= Wang Zongbi =

Shu general (died 925)

Wang Zongbi (王宗弼) (died 28 December 925) was a Chinese military general and politician of the Former Shu dynasty during the Five Dynasties and Ten Kingdoms period.

Born as Wei Hongfu (魏弘夫), he was a military commander and adoptive son of the founding emperor of the Former Shu kingdom, Wang Jian. He was also known as Gu Chen (顧琛) during the time he served under Gu Yanhui around 895. Wang Zongbi continued his rise in power during the reign of Wang Jian's son Wang Zongyan, first as Prince of Julu and then as Prince of Qi. In 925, after Former Shu suffered a number of key defeats at the hands of an invading Later Tang army, Wang Zongbi forced Wang Yan to surrender, hoping that would allow him to retain power in the Xichuan region (西川, i.e., the region around the Former Shu capital Chengdu). However, the deputy commander of the Later Tang army, Guo Chongtao, viewed Wang Zongbi as untrustworthy and put him to death.

== Early life==
Wang Zongbi was born Wei Hongfu (魏弘夫).

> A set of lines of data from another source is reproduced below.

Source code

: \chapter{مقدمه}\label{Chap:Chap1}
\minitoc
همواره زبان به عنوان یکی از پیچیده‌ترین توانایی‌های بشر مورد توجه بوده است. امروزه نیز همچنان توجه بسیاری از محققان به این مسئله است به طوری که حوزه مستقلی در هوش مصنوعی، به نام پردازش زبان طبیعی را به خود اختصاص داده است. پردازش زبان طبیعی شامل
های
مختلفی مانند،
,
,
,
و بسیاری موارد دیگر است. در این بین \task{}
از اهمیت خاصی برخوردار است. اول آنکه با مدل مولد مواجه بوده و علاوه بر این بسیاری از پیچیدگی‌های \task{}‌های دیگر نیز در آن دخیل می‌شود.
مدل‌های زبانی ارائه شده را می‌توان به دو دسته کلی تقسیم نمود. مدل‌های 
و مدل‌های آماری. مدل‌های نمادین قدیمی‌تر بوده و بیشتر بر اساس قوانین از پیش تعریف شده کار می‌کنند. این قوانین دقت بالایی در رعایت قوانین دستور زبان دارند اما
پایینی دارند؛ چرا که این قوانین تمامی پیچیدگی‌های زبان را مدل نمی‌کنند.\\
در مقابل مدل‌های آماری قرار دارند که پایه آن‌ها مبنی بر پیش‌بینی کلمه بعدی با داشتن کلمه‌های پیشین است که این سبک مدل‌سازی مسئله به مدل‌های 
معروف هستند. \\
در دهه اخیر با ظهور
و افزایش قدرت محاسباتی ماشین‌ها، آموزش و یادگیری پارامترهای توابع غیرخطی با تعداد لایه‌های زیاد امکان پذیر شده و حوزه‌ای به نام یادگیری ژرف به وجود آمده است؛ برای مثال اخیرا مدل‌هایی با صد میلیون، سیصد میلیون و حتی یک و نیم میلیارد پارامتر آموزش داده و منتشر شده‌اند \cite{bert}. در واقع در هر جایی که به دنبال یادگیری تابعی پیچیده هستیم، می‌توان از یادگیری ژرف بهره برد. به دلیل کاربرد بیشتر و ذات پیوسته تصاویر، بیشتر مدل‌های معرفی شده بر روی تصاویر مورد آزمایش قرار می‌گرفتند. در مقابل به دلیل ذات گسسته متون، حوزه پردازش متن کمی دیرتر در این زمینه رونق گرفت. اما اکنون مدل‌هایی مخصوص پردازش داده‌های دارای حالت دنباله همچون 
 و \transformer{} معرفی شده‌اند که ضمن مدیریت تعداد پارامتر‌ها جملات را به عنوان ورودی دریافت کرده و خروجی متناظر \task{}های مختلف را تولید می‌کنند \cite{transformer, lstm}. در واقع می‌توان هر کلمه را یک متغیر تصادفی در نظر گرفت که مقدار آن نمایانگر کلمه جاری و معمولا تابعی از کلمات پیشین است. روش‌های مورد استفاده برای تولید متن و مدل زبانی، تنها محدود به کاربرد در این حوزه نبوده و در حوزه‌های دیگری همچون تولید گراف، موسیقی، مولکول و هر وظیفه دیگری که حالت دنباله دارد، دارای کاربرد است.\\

It is not known when Wei Hongfu was born, but it is known that he was from Xu Prefecture (許州) in modern Xuchang, Henan.

At some point he was adopted by Wang Jian – who adopted many officers serving under him as sons – and had his name changed to Wang Zongbi. This was before 887, when Wang Jian ruled Lang Prefecture (閬州, in modern Nanchong, Sichuan) as its self-proclaimed prefect. In 887, Wang Jian decided to answer the summons of his own adoptive father, the eunuch general Tian Lingzi, to serve under Tian's brother Chen Jingxuan, who was the military governor of Xichuan Circuit (西川, headquartered in modern Chengdu, Sichuan). As a result, Wang Jian left most of his family with his ally Gu Yanlang, the military governor of Dongchuan Circuit (東川, headquartered in modern Mianyang, Sichuan). He headed toward Xichuan's capital Chengdu with nephew Wang Zonghui (王宗鐬) and adoptive sons Wang Zongbi, Wang Zongyao (王宗瑤), Wang Zongkan (王宗侃), Wang Zongji, and Wang Zongbian (王宗弁).

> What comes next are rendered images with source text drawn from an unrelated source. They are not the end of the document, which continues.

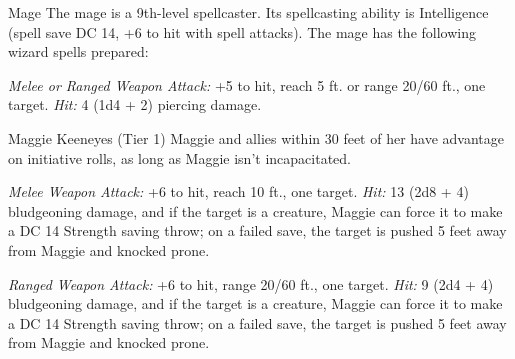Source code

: \documentclass[10pt,a4paper,twoside,twocolumn,openany,nodeprecatedcode]{dndbook}
\begin{document}
\begin{DndMonster}[float=ht]{Mage}
\DndMonsterBasics[
armor-class = {12 (15 with mage armor)},
hit-points = {\DndDice{9d8}},
speed = {30 ft.}
]
\DndMonsterAbilityScores[
 str = 9,
 dex = 14,
 con = 11,
 int = 17,
 wis = 12,
 cha = 11
]
\DndMonsterDetails[
saving-throws = {Int +6, Wis +4},
skills = {Arcana +6, History +6},
languages = {any four languages},
challenge = 6,
]
The mage is a 9th-level spellcaster. Its spellcasting ability is Intelligence (spell save DC 14, +6 to hit with spell attacks). The mage has the following wizard spells prepared:
\begin{DndMonsterSpells}
\end{DndMonsterSpells}
\par
{}
\textsl{Melee or Ranged Weapon Attack:} +5 to hit, reach 5 ft. or range 20/60 ft., one target. \textsl{Hit:} 4 (1d4 + 2) piercing damage.

\end{DndMonster}


\clearpage
{}

\begin{DndMonster}[float=ht]{Maggie Keeneyes (Tier 1)}
\DndMonsterBasics[
armor-class = {13 (leather armor)},
hit-points = {\DndDice{10d10 + 30}},
speed = {30 ft.}
]
\DndMonsterAbilityScores[
 str = 18,
 dex = 14,
 con = 16,
 int = 14,
 wis = 14,
 cha = 8
]
\DndMonsterDetails[
saving-throws = {Str +6, Con +5},
skills = {Athletics +6, Insight +4, Perception +4, Persuasion +3},
senses = {darkvision 60 ft., passive perception 14},
languages = {Common, Giant},
challenge = 3,
]
Maggie and allies within 30 feet of her have advantage on initiative rolls, as long as Maggie isn't incapacitated.

\par
{}
\textsl{Melee Weapon Attack:} +6 to hit, reach 10 ft., one target. \textsl{Hit:} 13 (2d8 + 4) bludgeoning damage, and if the target is a creature, Maggie can force it to make a DC 14 Strength saving throw; on a failed save, the target is pushed 5 feet away from Maggie and knocked prone.

\textsl{Ranged Weapon Attack:} +6 to hit, range 20/60 ft., one target. \textsl{Hit:} 9 (2d4 + 4) bludgeoning damage, and if the target is a creature, Maggie can force it to make a DC 14 Strength saving throw; on a failed save, the target is pushed 5 feet away from Maggie and knocked prone.

\end{DndMonster}
\end{document}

Subsequently, when Chen regretted his decision and tried to stop Wang Jian from coming to Chengdu, Wang Jian broke with him, igniting a war that eventually resulted in Wang Jian's victory and seizure of Xichuan Circuit in 891.

== Service under Wang Jian and Gu Yanhui during the Tang dynasty ==
During Wang Jian's campaign to capture Xichuan, Gu Yanlang died and was succeeded by his brother Gu Yanhui at Dongchuan. Wang Jian and Gu Yanlang were friends while both served in the imperial Shence Army; therefore while Gu Yanlang was alive he did not consider seizing Dongchuan, but he began considering so after Gu Yanlang's death while outwardly remaining Gu Yanhui's ally. In late 891, Dongchuan was attacked by Yang Shouliang, the military governor of Shannan West Circuit (山南西道, headquartered in modern Hanzhong, Shaanxi), and Gu Yanhui sought aid from Wang Jian. Wang Jian sent Wang Zongbi, Hua Hong, Li Jian (李簡), and Wang Zongkan to aid Dongchuan, but he secretly instructed them that "After you defeat the enemy, Gu Yanhui will surely invite you to a feast. You should ask that it be held in the military camp, and then use the opportunity to seize him, so that we do not need another campaign." After the Xichuan army defeated the Shannan West army and forced its withdrawal, Gu was indeed planning on holding such a feast. However, Wang Zongbi revealed the plan to Gu, for reasons lost to history. Gu claimed an illness and refused to exit Dongchuan's capital Zi Prefecture (梓州). This incident ended the alliance between Wang's Xichuan and Gu's Dongchuan.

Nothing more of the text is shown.